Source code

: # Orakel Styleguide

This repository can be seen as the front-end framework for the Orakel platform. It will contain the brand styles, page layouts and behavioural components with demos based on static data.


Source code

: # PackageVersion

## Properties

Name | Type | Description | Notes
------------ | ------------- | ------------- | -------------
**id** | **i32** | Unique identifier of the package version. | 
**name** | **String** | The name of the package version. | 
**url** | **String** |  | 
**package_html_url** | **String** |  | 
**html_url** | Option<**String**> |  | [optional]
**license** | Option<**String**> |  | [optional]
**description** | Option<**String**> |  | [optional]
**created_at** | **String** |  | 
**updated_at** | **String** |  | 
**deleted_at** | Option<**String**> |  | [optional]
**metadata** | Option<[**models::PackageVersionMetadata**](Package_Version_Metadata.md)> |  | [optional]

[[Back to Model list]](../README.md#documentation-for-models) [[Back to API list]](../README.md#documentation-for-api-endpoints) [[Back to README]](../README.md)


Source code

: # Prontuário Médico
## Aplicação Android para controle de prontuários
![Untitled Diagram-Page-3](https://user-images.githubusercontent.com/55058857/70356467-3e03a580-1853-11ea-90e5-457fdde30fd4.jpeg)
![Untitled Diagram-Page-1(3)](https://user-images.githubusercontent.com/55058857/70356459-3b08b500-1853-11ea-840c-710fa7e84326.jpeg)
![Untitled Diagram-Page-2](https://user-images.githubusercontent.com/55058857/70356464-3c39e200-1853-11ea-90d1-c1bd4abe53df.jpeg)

········

### Try it
Which of the lines in the material carry the string "githubusercontent"? Pull them out.

### Answer box
![Untitled Diagram-Page-3](https://user-images.githubusercontent.com/55058857/70356467-3e03a580-1853-11ea-90e5-457fdde30fd4.jpeg)
![Untitled Diagram-Page-1(3)](https://user-images.githubusercontent.com/55058857/70356459-3b08b500-1853-11ea-840c-710fa7e84326.jpeg)
![Untitled Diagram-Page-2](https://user-images.githubusercontent.com/55058857/70356464-3c39e200-1853-11ea-90d1-c1bd4abe53df.jpeg)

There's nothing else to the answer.